Bir Ülkenin Pul Koleksiyonu
Benim hesabımı takip edecek kadar yaşl… pardon, kıdemli arkadaşlarımın ekseriyeti gençliğinde (çeşitli saiklerle) pul koleksiyonu yapmıştır; o yüzden pul nedir, ne değildir, tarihçesi, amacı gibi konulara uzun uzun girmeyeyim. Ama Ankara Ulus’taki tarihi PTT binasında yer alan Pul Müzesi’ne giderseniz sadece pul koleksiyonu değil, yakın tarihe dair kapsamlı bir kültür ve tarih sergisine tanık olacaksınız.
Ne de olsa pullar, sadece ticari/idari birer değerli kağıt değil, toplumun gündemini, tercihlerini, dönemin ideolojisini yansıtan birer belge. Zarfa bilmem kaç kuruşluk bir kağıt yapıştırmanın ötesinde, üzerine basılan resim, desen, portre ile bir mesaj verme iddiasında. Müzede, Türkiye ve dünya tarihinden, son 100-150 yılda basılmış pullardan çok değerli bir seçki haricinde, PTT’nin tarihi boyunca yaşadığı tecrübeleri gösteren, posta treni vagonlarından postacı çantalarına; eski tip santraller ve telegraflardan kıyafet ve posta kutularına kadar aklınıza ne gelirse görebilirsiniz.
Aslında pulun tarihi çok da eskilere dayanmıyor; ilk pul 1840 yılında basılan ve Kraliçe Viktorya’nın profili ile taçlandırılan Penny Black.
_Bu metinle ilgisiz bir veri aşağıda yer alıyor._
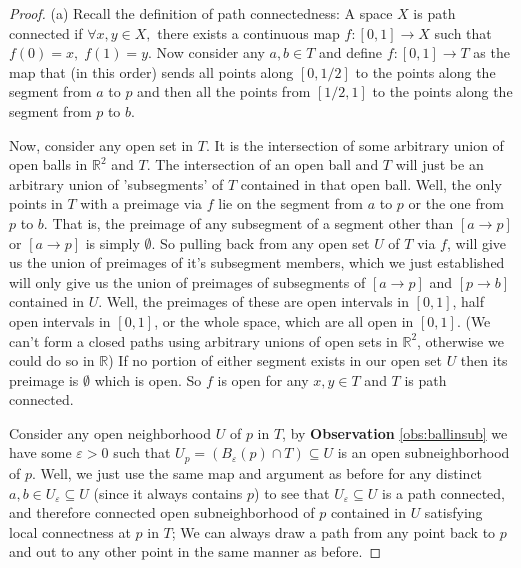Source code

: \documentclass[addpoints,10pt]{exam}
\theoremstyle{plain}
\theoremstyle{definition}
\theoremstyle{plain}
\theoremstyle{definition}
\newcommand{\RR}{\ensuremath{\mathbb{R}}}
\begin{document}
\begin{proof}
(a) Recall the definition of path connectedness: A space $X$ is path connected if $\forall x,y\in X,$ there exists a continuous map $f:[0,1]\to X$ such that $f(0)=x,\;f(1)=y.$  Now consider any $a,b\in T$ and define $f:[0,1]\to T$ as the map that (in this order) sends all points along $[0,1/2]$ to the points along the segment from $a$ to $p$ and then all the points from $[1/2,1]$ to the points along the segment from $p$ to $b$. 

Now, consider any open set in $T$. It is the intersection of some arbitrary union of open balls in $\RR^{2}$ and $T$. The intersection of an open ball and $T$ will just be an arbitrary union of 'subsegments' of $T$ contained in that open ball. 
Well, the only points in $T$ with a preimage via $f$ lie on the segment from $a$ to $p$ or the one from $p$ to $b$. That is, the preimage of any subsegment of a segment other than $[a\to p]$ or $[a\to p]$ is simply $\emptyset$. So pulling back from any open set $U$ of $T$ via $f$, will give us the union of preimages of it's subsegment members, which we just established will only give us the union of preimages of subsegments of $[a\to p]$ and $[p\to b]$ contained in $U.$ Well, the preimages of these are open intervals in $[0,1]$, half open intervals in $[0,1]$, or the whole space, which are all open in $[0,1]$. (We can't form a closed paths using arbitrary unions of open sets in $\RR^{2}$, otherwise we could do so in $\RR$) If no portion of either segment exists in our open set $U$ then its preimage is $\emptyset$ which is open. So $f$ is open for any $x,y\in T$ and $T$ is path connected.

Consider any open neighborhood $U$ of $p$ in $T$, by \textbf{Observation }\ref{obs:ballinsub} we have some $\varepsilon>0$ such that $U_{p}=(B_{\varepsilon}(p)\cap T)\subseteq U$ is an open subneighborhood of $p.$ Well, we just use the same map and argument as before for any distinct $a,b\in U_{\varepsilon}\subseteq U$ (since it always contains $p$) to see that $U_{\varepsilon}\subseteq U$ is a path connected, and therefore connected open subneighborhood of $p$ contained in $U$ satisfying local connectness at $p$ in $T$; We can always draw a path from any point back to $p$ and out to any other point in the same manner as before.


\end{proof}
\end{document}
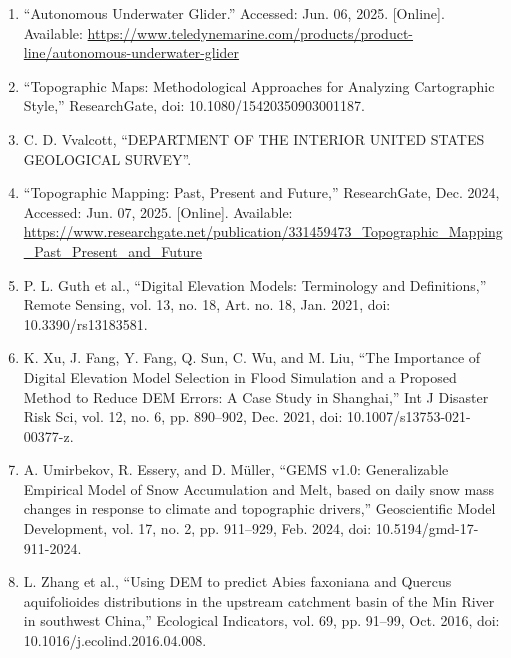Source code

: \documentclass{article}
\begin{document}
\begin{sloppypar}
\begin{enumerate}
    \item{“Autonomous Underwater Glider.” Accessed: Jun. 06, 2025. [Online]. Available: \url{https://www.teledynemarine.com/products/product-line/autonomous-underwater-glider}}

    \item{“Topographic Maps: Methodological Approaches for Analyzing Cartographic Style,” ResearchGate, doi: 10.1080/15420350903001187.}

    \item{C. D. Vvalcott, “DEPARTMENT OF THE INTERIOR UNITED STATES GEOLOGICAL SURVEY”.}

    \item{“Topographic Mapping: Past, Present and Future,” ResearchGate, Dec. 2024, Accessed: Jun. 07, 2025. [Online]. Available: \url{https://www.researchgate.net/publication/331459473_Topographic_Mapping_Past_Present_and_Future}}

    \item{P. L. Guth et al., “Digital Elevation Models: Terminology and Definitions,” Remote Sensing, vol. 13, no. 18, Art. no. 18, Jan. 2021, doi: 10.3390/rs13183581.}

    \item{K. Xu, J. Fang, Y. Fang, Q. Sun, C. Wu, and M. Liu, “The Importance of Digital Elevation Model Selection in Flood Simulation and a Proposed Method to Reduce DEM Errors: A Case Study in Shanghai,” Int J Disaster Risk Sci, vol. 12, no. 6, pp. 890–902, Dec. 2021, doi: 10.1007/s13753-021-00377-z.}

    \item{A. Umirbekov, R. Essery, and D. Müller, “GEMS v1.0: Generalizable Empirical Model of Snow Accumulation and Melt, based on daily snow mass changes in response to climate and topographic drivers,” Geoscientific Model Development, vol. 17, no. 2, pp. 911–929, Feb. 2024, doi: 10.5194/gmd-17-911-2024.}

    \item{L. Zhang et al., “Using DEM to predict Abies faxoniana and Quercus aquifolioides distributions in the upstream catchment basin of the Min River in southwest China,” Ecological Indicators, vol. 69, pp. 91–99, Oct. 2016, doi: 10.1016/j.ecolind.2016.04.008.}

\end{enumerate}
\end{sloppypar}

\end{document}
Matbaa konusunda epey bir rötar yaşayan Osmanlı ise, sadece 23 yıl sonra pul mevzuuna ısınmış ve 150 yıl sonra doblo araçların arka camında standartlaşan tuğranın bulunduğu ilk pul 1863’te basılmış. Ardından savaş dönemi, cumhuriyetin ilk yılları derken, gerek arap, gerek latin harfleriyle pul basımı hiç aksamamış ve savaşın en sıcak dönemlerinde bile sürmüş! Hatta genç cumhuriyetimiz o kadar işin gücün arasında Londra’da pul bastırmayı ihmal etmemiş; sanırım posta pulları o dönemin en önemli egemenlik sembollerinden biriydi.
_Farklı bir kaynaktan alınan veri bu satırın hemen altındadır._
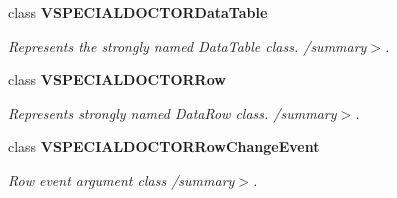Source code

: \begin{CompactItemize}
class {\bf VSPECIALDOCTORDataTable}
\begin{CompactList}\small\item\em Represents the strongly named DataTable class. /summary$>$. \item\end{CompactList}\item 
class {\bf VSPECIALDOCTORRow}
\begin{CompactList}\small\item\em Represents strongly named DataRow class. /summary$>$. \item\end{CompactList}\item 
class {\bf VSPECIALDOCTORRowChangeEvent}
\begin{CompactList}\small\item\em Row event argument class /summary$>$. \item\end{CompactList}\end{CompactItemize}
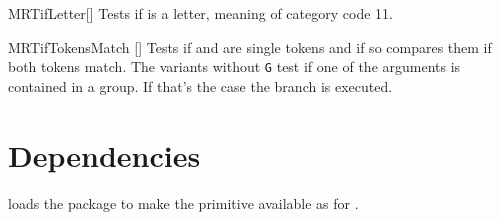 \begin{describemacroTF}[G,N,GN]{MRTifLetter}[]
  Tests if  is a letter, meaning of category code 11.
\end{describemacroTF}

\begin{describemacroTF}{MRTifTokensMatch}%
  []
  Tests if  and  are single tokens and if so compares
  them if both tokens match. The variants without \texttt{G} test if one of the
  arguments is contained in a group. If that's the case the  branch
  is executed.
\end{describemacroTF}

\section{Dependencies}
 loads the  package to make the 
primitive  available as  for .
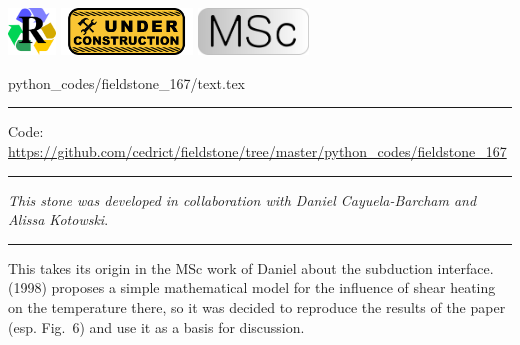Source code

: \noindent
\includegraphics[height=1.25cm]{images/pictograms/replication}
\includegraphics[height=1.25cm]{images/pictograms/under_construction}
\includegraphics[height=1.25cm]{images/pictograms/msc}


\begin{flushright} {\tiny {\color{gray} python\_codes/fieldstone\_167/text.tex}} \end{flushright}

%

\par\noindent\rule{\textwidth}{0.4pt}

\begin{center}
\inpython
{\small Code: \url{https://github.com/cedrict/fieldstone/tree/master/python_codes/fieldstone_167}}
\end{center}

\par\noindent\rule{\textwidth}{0.4pt}

{\sl This stone was developed in collaboration with Daniel Cayuela-Barcham and Alissa Kotowski}. 

\par\noindent\rule{\textwidth}{0.4pt}


This \stone takes its origin in the MSc work of Daniel about the subduction interface. 
\textcite{stuw98} (1998) proposes a simple mathematical model for the influence 
of shear heating on the temperature there, so it was decided to 
reproduce the results of the paper (esp. Fig.~6) and use it as a basis for discussion.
Savaş sırasında bile posta hizmetlerinin ne kadar dikkatle, özen ve özveriyle yürütüldüğünü görebiliyorsunuz. Kurtuluş Savaşının devam ettiği yıllarda Ankara’ya gönderilen bir posta kartının yolculuğu beni hayretlere düşürdü. Antalya-Ankara yolunun kapalı olmasından dolayı, kart İngilizlerin kontrolündeki Port Said Limanına, oradan İzmir’deki İngiliz Posta Şubesine ve sonunda Ankara’ya iletilmiş. Demek ki bundan 100 yıl önce bile VPN uygulaması mevcutmuş; yurt içi iletişim ağları kesildiyse, yurt dışından hedefe ulaşmak mümkünmüş. İşin ilginci, taa Münih’ten yola çıkan kart, tüm bu yolculuğu yapıp bir ay içinde hedefine ulaşabilmiş! O yıllara ait pul/zarflar arasında gözüme hemen Fatsa çıkışlı bir mektup ilişti (algıda hemşericilik). 1921 yılında Fatsa’dan Samsun’a gönderilen bir mektup ve Fatsa’da bir postane olduğuna dair damgalar beni şaşırttı doğrusu…
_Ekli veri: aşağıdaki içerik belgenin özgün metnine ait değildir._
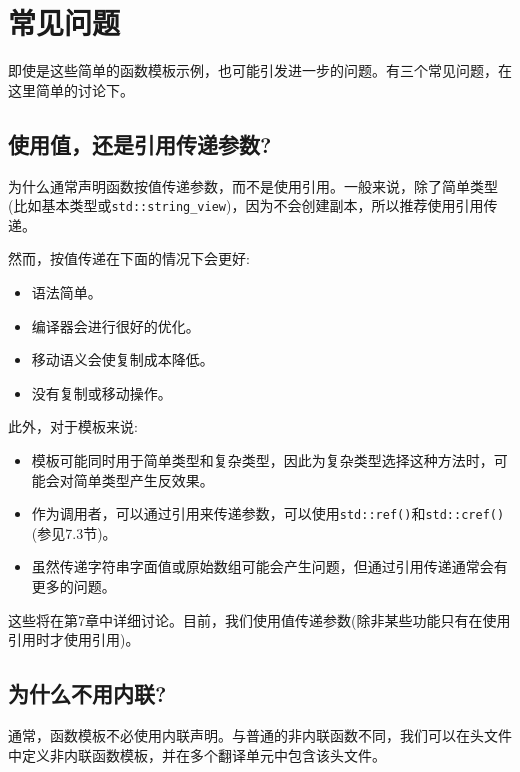 \section{常见问题}

即使是这些简单的函数模板示例，也可能引发进一步的问题。有三个常见问题，在这里简单的讨论下。

\subsection{使用值，还是引用传递参数?}

为什么通常声明函数按值传递参数，而不是使用引用。一般来说，除了简单类型(比如基本类型或\texttt{std::string\_view})，因为不会创建副本，所以推荐使用引用传递。

然而，按值传递在下面的情况下会更好:

\begin{itemize}
\item
语法简单。

\item 
编译器会进行很好的优化。

\item
移动语义会使复制成本降低。

\item 
没有复制或移动操作。
\end{itemize}

此外，对于模板来说:

\begin{itemize}
\item
模板可能同时用于简单类型和复杂类型，因此为复杂类型选择这种方法时，可能会对简单类型产生反效果。

\item 
作为调用者，可以通过引用来传递参数，可以使用\texttt{std::ref()}和\texttt{std::cref()}(参见7.3节)。

\item
虽然传递字符串字面值或原始数组可能会产生问题，但通过引用传递通常会有更多的问题。
\end{itemize}

这些将在第7章中详细讨论。目前，我们使用值传递参数(除非某些功能只有在使用引用时才使用引用)。

\subsection{为什么不用内联?}
 
通常，函数模板不必使用内联声明。与普通的非内联函数不同，我们可以在头文件中定义非内联函数模板，并在多个翻译单元中包含该头文件。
Ardından cumhuriyet dönemi ve pulların giderek çeşitli tarihi/sosyal gelişmelerle ilişkilendirilmesi, eğitici, öğretici amaçlarla tasarlanması, ülkeler arasında dostluk ve dayanışma amacını gütmesi, önemli kişilikleri onurlandırması… Örneğin, 1945’te çıkarılan “Çiftçiyi Topraklandırma Kanunu” için basılan pulların zarafeti, naifliği… Demokrat Partinin kurulması ve Adnan Menderes’in yükselişini tetikleyen bu vaka pul tarihine de geçmiş.
Müzede aklınıza gelmeyecek konu ve çeşitlilikte pullar var. “Zararlı böcekler” temalı bir grup pul basılmışsa, ardından “yararlı böcekler” konulu bir seri de basılıyor. Öyle ya, pul defterini eline alan doğaya çıkıp da önüne gelen böcüklerin üstüne basmasın, pullara bakıp ziyanlısını faidelisinden ayırt etsin. Uluslararası ilişkilerle ilgili basılan jest niteliğindeki pullar da belli bir dönemde hangi ülke ve halklarla nasıl ilişkiler içinde bulunduğumuzu hatırlatıyor. Bir çok ülke ile ikili ilişkilerimizin önemli dönemeçlerinde hatıra pulları basılmış elbette; düzenledikleri olimpiyatlar, kurtuluş günleri, önemli kayıpları için dayanışma…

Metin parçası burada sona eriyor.